In May, I published a post on Leading Professional Development. This post emphasized our school’s need and readiness for a more personalized approach to professional development for our teachers. This approach has been implemented in more schools recently. From micro-credentialing, or badges, to complete free choice. One of the dangers of this approach is having teachers pursue a hodgepodge of topics that are disconnected and/or not aligned to building or district goals. As @RossCoops31 writes in his blog post, “We need to balance choice with vision.” I agree a balanced approach is necessary, and a school should only implement a personalized learning approach if it is balanced with other department/district professional development aligned to its vision, mission and goals. Feeling confident in the quality of department and district professional development, and its alignment with our vision/goals, was a prerequisite for our school choosing to pursue this model for our building PD.
After soliciting topic ideas from teachers, we narrowed down our Learning Pathways into the following seven topics: School/Classroom Culture; Foster Traits of an Effective Learner (3 small groups); Growth Mindset; Project-Based Learning; Social-Emotional Learning; Technology Integration; Digital Citizenship. We then organized teachers into small groups of no more than 4-8, based on their pathway choices. We organized groups with a focus on creating diverse representation of grade level and content areas.
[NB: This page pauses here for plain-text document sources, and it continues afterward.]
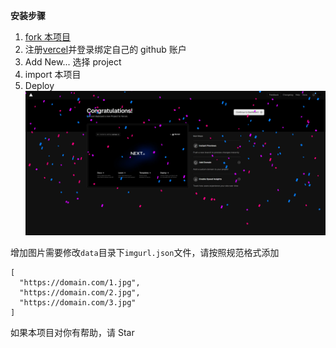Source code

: **安装步骤**

1. [fork 本项目](https://github.com/ifwwww/nextjs-random-image-api/fork)
2. 注册[vercel](https://vercel.com/signup)并登录绑定自己的 github 账户
3. Add New... 选择 project
4. import 本项目
5. Deploy
   <img src="https://raw.githubusercontent.com/ifwwww/nextjs-random-image-api/main/nextjs-random-image-api.png"/>

增加图片需要修改`data`目录下`imgurl.json`文件，请按照规范格式添加

```
[
  "https://domain.com/1.jpg",
  "https://domain.com/2.jpg",
  "https://domain.com/3.jpg"
]
```

如果本项目对你有帮助，请 Star
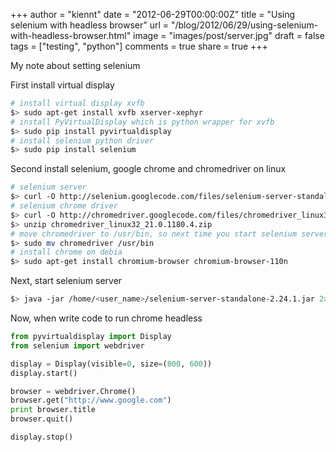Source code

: +++
author = "kiennt"
date = "2012-06-29T00:00:00Z"
title = "Using selenium with headless browser"
url = "/blog/2012/06/29/using-selenium-with-headless-browser.html"
image = "images/post/server.jpg"
draft = false
tags = ["testing", "python"]
comments = true
share = true
+++

My note about setting selenium

<!--more-->

First install virtual display

```bash
# install virtual display xvfb
$> sudo apt-get install xvfb xserver-xephyr
# install PyVirtualDisplay which is python wrapper for xvfb
$> sudo pip install pyvirtualdisplay
# install selenium python driver
$> sudo pip install selenium
```

Second install selenium, google chrome and chromedriver on linux

```bash
# selenium server
$> curl -O http://selenium.googlecode.com/files/selenium-server-standalone-2.24.1.jar
# selenium chrome driver
$> curl -O http://chromedriver.googlecode.com/files/chromedriver_linux32_21.0.1180.4.zip
$> unzip chromedriver_linux32_21.0.1180.4.zip
# move chromedriver to /usr/bin, so next time you start selenium server, chromedriver will be loaded
$> sudo mv chromedriver /usr/bin
# install chrome on debia
$> sudo apt-get install chromium-browser chromium-browser-110n
```

Next, start selenium server
```bash
$> java -jar /home/<user_name>/selenium-server-standalone-2.24.1.jar 2>&1 > /dev/null &
```

Now, when write code to run chrome headless

```python
from pyvirtualdisplay import Display
from selenium import webdriver

display = Display(visible=0, size=(800, 600))
display.start()

browser = webdriver.Chrome()
browser.get("http://www.google.com")
print browser.title
browser.quit()

display.stop()
```
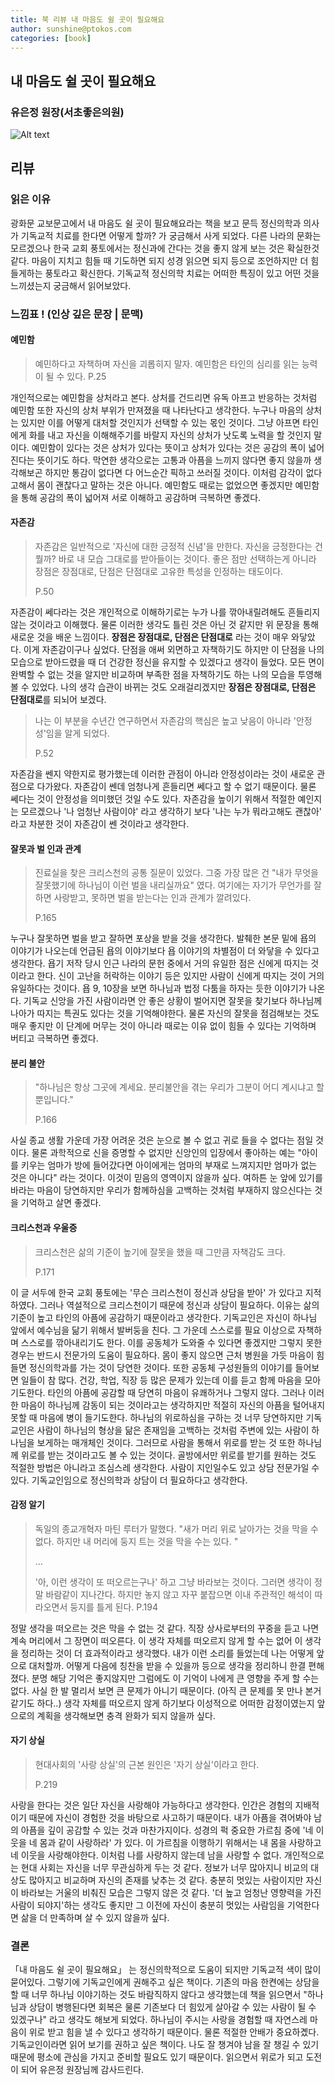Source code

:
 ```yaml
---
title: 북 리뷰 내 마음도 쉴 곳이 필요해요
author: sunshine@ptokos.com
categories: [book]
---
```


## 내 마음도 쉴 곳이 필요해요
### 유은정 원장(서초좋은의원)
![Alt text](/assets/img/book/내마음도쉴곳이필요해요/1.png)


## 리뷰
### 읽은 이유
광화문 교보문고에서 내 마음도 쉴 곳이 필요해요라는 책을 보고 문득 정신의학과 의사가 기독교적 치료를 한다면 어떻게 할까? 가 궁금해서 사게 되었다.
다른 나라의 문화는 모르겠으나 한국 교회 풍토에서는 정신과에 간다는 것을 좋지 않게 보는 것은 확실한것 같다.
마음이 지치고 힘들 때 기도하면 되지 성경 읽으면 되지 등으로 조언하지만 더 힘들게하는 풍토라고 확신한다.
기독교적 정신의학 치료는 어떠한 특징이 있고 어떤 것을 느끼셨는지 궁금해서 읽어보았다.

### 느낌표 ! (인상 깊은 문장 | 문맥)

#### 예민함
> 예민하다고 자책하며 자신을 괴롭히지 말자. 예민함은 타인의 심리를 읽는 능력이 될 수 있다.
> P.25

개인적으로는 예민함을 상처라고 본다. 상처를 건드리면 유독 아프고 반응하는 것처럼 예민함 또한 자신의 상처 부위가 만져졌을 때 나타난다고 생각한다.
누구나 마음의 상처는 있지만 이를 어떻게 대처할 것인지가 선택할 수 있는 몫인 것이다. 그냥 아프면 타인에게 화를 내고 자신을 이해해주기를 바랄지 자신의 상처가 낫도록 노력을 할 것인지 말이다.
예민함이 있다는 것은 상처가 있다는 뜻이고 상처가 있다는 것은 공감의 폭이 넓어진다는 뜻이기도 하다. 
막연한 생각으로는 고통과 아픔을 느끼지 않다면 좋지 않을까 생각해보곤 하지만 통감이 없다면 다 어느순간 픽하고 쓰러질 것이다. 
이처럼 감각이 없다고해서 몸이 괜찮다고 말하는 것은 아니다. 예민함도 때로는 없었으면 좋겠지만 예민함을 통해 공감의 폭이 넓어져 서로 이해하고 공감하며 극복하면 좋겠다.

#### 자존감
> 자존감은 일반적으로 '자신에 대한 긍정적 신념'을 만한다. 자신을 긍정한다는 건 뭘까? 바로 내 모습 그대로를 받아들이는 것이다. 좋은  점만 선택하는게 아니라 장점은 장점대로, 단점은 단점대로 고유한 특성을 인정하는 태도이다. 
>
> P.50

자존감이 쎄다라는 것은 개인적으로 이해하기로는 누가 나를 깎아내릴려해도 흔들리지 않는 것이라고 이해했다. 
물론 이러한 생각도 틀린 것은 아닌 것 같지만 위 문장을 통해 새로운 것을 배운 느낌이다.
**장점은 장점대로, 단점은 단점대로** 라는 것이 매우 와닿았다. 이게 자존감이구나 싶었다. 
단점을 애써 외면하고 자책하기도 하지만 이 단점을 나의 모습으로 받아드렸을 때 더 건강한 정신을 유지할 수 있겠다고 생각이 들었다. 
모든 면이 완벽할 수 없는 것을 알지만 비교하며 부족한 점을 자책하기도 하는 나의 모습을 투영해볼 수 있었다.
나의 생각 습관이 바뀌는 것도 오래걸리겠지만 **장점은 장점대로, 단점은 단점대로**를 되뇌어 보겠다.


> 나는 이 부분을 수년간 연구하면서 자존감의 핵심은 높고 낮음이 아니라 '안정성'임을 알게 되었다.
> 
> P.52

자존감을 쎈지 약한지로 평가했는데 이러한 관점이 아니라 안정성이라는 것이 새로운 관점으로 다가왔다. 
자존감이 쎈데 엄청나게 흔들리면 쎄다고 할 수 없기 때문이다. 물론 쎄다는 것이 안정성을 의미했던 것일 수도 있다.
자존감을 높이기 위해서 적절한 예인지는 모르겠으나 '나 엄청난 사람이야' 라고 생각하기 보다 '나는 누가 뭐라고해도 괜찮아' 라고 차분한 것이 자존감이 쎈 것이라고 생각한다.


#### 잘못과 벌 인과 관계
> 진료실을 찾은 크리스천의 공통 질문이 있었다. 그중 가장 많은 건 "내가 무엇을 잘못했기에 하나님이 이런 벌을 내리실까요" 였다.
> 여기에는 자기가 무언가를 잘하면 사랑받고, 못하면 벌을 받는다는 인과 관계가 깔려있다.
> 
> P.165

누구나 잘못하면 벌을 받고 잘하면 포상을 받을 것을 생각한다. 
발췌한 본문 밑에 욥의 이야기가 나오는데 언급된 욥의 이야기보다 욥 이야기의 차별점이 더 와닿을 수 있다고 생각한다.
욥기 저작 당시 인근 나라의 문헌 중에서 거의 유일한 점은 신에게 따지는 것이라고 한다.
신이 고난을 허락하는 이야기 등은 있지만 사람이 신에게 따지는 것이 거의 유일하다는 것이다.
욥 9, 10장을 보면 하나님과 법정 다툼을 하자는 듯한 이야기가 나온다. 
기독교 신앙을 가진 사람이라면 안 좋은 상황이 벌어지면 잘못을 찾기보다 하나님께 나아가 따지는 특권도 있다는 것을 기억해야한다. 
물론 자신의 잘못을 점검해보는 것도 매우 좋지만 이 단계에 머무는 것이 아니라 때로는 이유 없이 힘들 수 있다는 기억하며 버티고 극복하면 좋겠다. 

#### 분리 불안
> "하나님은 항상 그곳에 계세요. 분리불안을 겪는 우리가 그분이 어디 계시냐고 할 뿐입니다."
> 
> P.166

사실 종교 생활 가운데 가장 어려운 것은 눈으로 볼 수 없고 귀로 들을 수 없다는 점일 것이다. 
물론 과학적으로 신을 증명할 수 없지만 신앙인의 입장에서 좋아하는 예는 "아이를 키우는 엄마가 방에 들어갔다면 아이에게는 엄마의 부재로 느껴지지만 엄마가 없는 것은 아니다" 라는 것이다.
이것이 믿음의 영역이지 않을까 싶다. 여하튼 눈 앞에 있기를 바라는 마음이 당연하지만 우리가 함께하심을 고백하는 것처럼 부재하지 않으신다는 것을 기억하고 살면 좋겠다.

#### 크리스천과 우울증
> 크리스천은 삶의 기준이 높기에 잘못을 했을 때 그만큼 자책감도 크다.
> 
> P.171

이 글 서두에 한국 교회 풍토에는 '무슨 크리스천이 정신과 상담을 받아' 가 있다고 지적하였다. 
그러나 역설적으로 크리스천이기 때문에 정신과 상담이 필요하다. 이유는 삶의 기준이 높고 타인의 아픔에 공감하기 때문이라고 생각한다. 
기독교인은 자신이 하나님 앞에서 예수님을 닮기 위해서 발버둥을 친다. 그 가운데 스스로를 필요 이상으로 자책하며 스스로를 깎아내리기도 한다. 
이를 공동체가 도와줄 수 있다면 좋겠지만 그렇지 못한 경우는 반드시 전문가의 도움이 필요하다. 몸이 좋지 않으면 근처 병원을 가듯 마음이 힘들면 정신의학과를 가는 것이 당연한 것이다. 
또한 공동체 구성원들의 이야기를 들어보면 일들이 참 많다. 건강, 학업, 직장 등 많은 문제가 있는데 이를 듣고 함께 마음을 모아 기도한다. 
타인의 아픔에 공감할 때 당연히 마음이 유쾌하거나 그렇지 않다. 그러나 이러한 마음이 하나님께 감동이 되는 것이라고는 생각하지만 적절히 자신의 아픔을 털어내지 못할 때 마음에 병이 들기도한다. 
하나님의 위로하심을 구하는 것 너무 당연하지만 기독교인은 사람이 하나님의 형상을 닮은 존재임을 고백하는 것처럼 주변에 있는 사람이 하나님을 보게하는 매개체인 것이다. 
그러므로 사람을 통해서 위로를 받는 것 또한 하나님께 위로를 받는 것이라고도 볼 수 있는 것이다. 골방에서만 위로를 받기를 원하는 것도 적절한 방법은 아니라고 조심스레 생각한다. 
사람이 지인일수도 있고 상담 전문가일 수 있다. 기독교인임으로 정신의학과 상담이 더 필요하다고 생각한다. 

#### 감정 알기
> 독일의 종교개혁자 마틴 루터가 말했다. 
> "새가 머리 위로 날아가는 것을 막을 수 없다. 하지만 내 머리에 둥지 트는 것을 막을 수는 있다. "
> 
> ...
> 
> '아, 이런 생각이 또 떠오르는구나' 하고 그냥 바라보는 것이다.
> 그러면 생각이 정말 바람같이 지나간다. 하지만 놓지 않고 자꾸 붙잡으면 이내 주관적인 해석이 따라오면서 둥지를 틀게 된다.
> P.194

정말 생각을 떠오르는 것은 막을 수 없는 것 같다. 직장 상사로부터의 꾸중을 듣고 나면 계속 머리에서 그 장면이 떠오른다. 
이 생각 자체를 떠오르지 않게 할 수는 없어 이 생각을 정리하는 것이 더 효과적이라고 생각했다. 
내가 이런 소리를 들었는데 나는 어떻게 앞으로 대처할까. 어떻게 다음에 칭찬을 받을 수 있을까 등으로 생각을 정리하니 한결 편해졌다. 
분명 해당 기억은 좋지않지만 그럼에도 이 기억이 나에게 큰 영향을 주게 할 수는 없다. 사실 한 발 멀리서 보면 큰 문제가 아니기 때문이다. (아직 큰 문제를 못 만나 본거 같기도 하다..)
생각 자체를 떠오르지 않게 하기보다 이성적으로 어떠한 감정이였는지 앞으로의 계획을 생각해보면 충격 완화가 되지 않을까 싶다. 

#### 자기 상실
> 현대사회의 '사랑 상실'의 근본 원인은 '자기 상실'이라고 한다. 
> 
> P.219

사랑을 한다는 것은 일단 자신을 사랑해야 가능하다고 생각한다. 인간은 경험의 지배적이기 때문에 자신이 경험한 것을 바탕으로 사고하기 때문이다.
내가 아픔을 겪어봐야 남의 아픔을 깊이 공감할 수 있는 것과 마찬가지이다. 성경의 퍽 중요한 가르침 중에 '네 이웃을 네 몸과 같이 사랑하라' 가 있다.
이 가르침을 이행하기 위해서는 내 몸을 사랑하고 네 이웃을 사랑해야한다. 이처럼 나를 사랑하지 않는데 남을 사랑할 수 없다. 
개인적으로는 현대 사회는 자신을 너무 무관심하게 두는 것 같다. 정보가 너무 많아지니 비교의 대상도 많아지고 비교하며 자신의 존재를 낮추는 것 같다. 
충분히 멋있는 사람이지만 자신이 바라보는 거울의 비춰진 모습은 그렇지 않은 것 같다. 
'더 높고 엄청난 영향력을 가진 사람이 되야지'하는 생각도 좋지만 그 이전에 자신이 충분히 멋있는 사람임을 기억한다면 삶을 더 만족하며 살 수 있지 않을까 싶다.

### 결론
「내 마음도 쉴 곳이 필요해요」 는 정신의학적으로 도움이 되지만 기독교적 색이 많이 묻어있다. 그렇기에 기독교인에게 권해주고 싶은 책이다. 
기존의 마음 한켠에는 상담을 할 때 너무 하나님 이야기하는 것도 바람직하지 않다고 생각했는데 책을 읽으면서 "하나님과 상담이 병행된다면 회복은 물론 기존보다 더 힘있게 살아갈 수 있는 사람이 될 수 있겠구나" 라고 생각도 해보게 되었다.
하나님이 주시는 사랑을 경험할 때 자연스레 마음이 위로 받고 힘을 낼 수 있다고 생각하기 때문이다. 물론 적절한 안배가 중요하곘다. 기독교인이라면 읽어 보기를 권하고 싶은 책이다. 
나도 잘 챙겨야 남을 잘 챙길 수 있기 때문에 평소에 관심을 가지고 준비할 필요도 있기 때문이다. 읽으면서 위로가 되고 도전이 되어 유은정 원장님께 감사드린다.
My assistant principal, @MurphysMusings5 and I, then met with our SILT (School Instructional Leadership Team) and identified teacher leaders that would facilitate the work for each pathway. We are extremely fortunate to have a large group of effective teacher leaders, which we have been encouraging and empowering the past few years. This was a major factor in giving us the confidence to take our learning pathways approach. During our meeting we shared a Learning Pathways planning guide. This included guidance on creating norms and goals, identifying materials and resources that will be used, and developing a plan. It also includes ideas for how the work can be shared at the end of the year. This guide was designed to assist our teacher leaders with the facilitation of the work their groups would be pursuing.
The most encouraging thing so far has been teachers who have already begun work on their pathway before the school year has even begun. Teachers have shared planning documents, access to their Google Classroom page they will be using, research they’ve found, and resources they would like to pursue or purchase. This evidence of motivation shows signs of a good start. I am excited to see the learning and growth this empowering approach yields throughout the year. I plan to update our progress in future posts.
What thoughts or feedback do you have on this approach so far? Has your school tried a similar approach? If so, what guidance do you have for our school on our journey?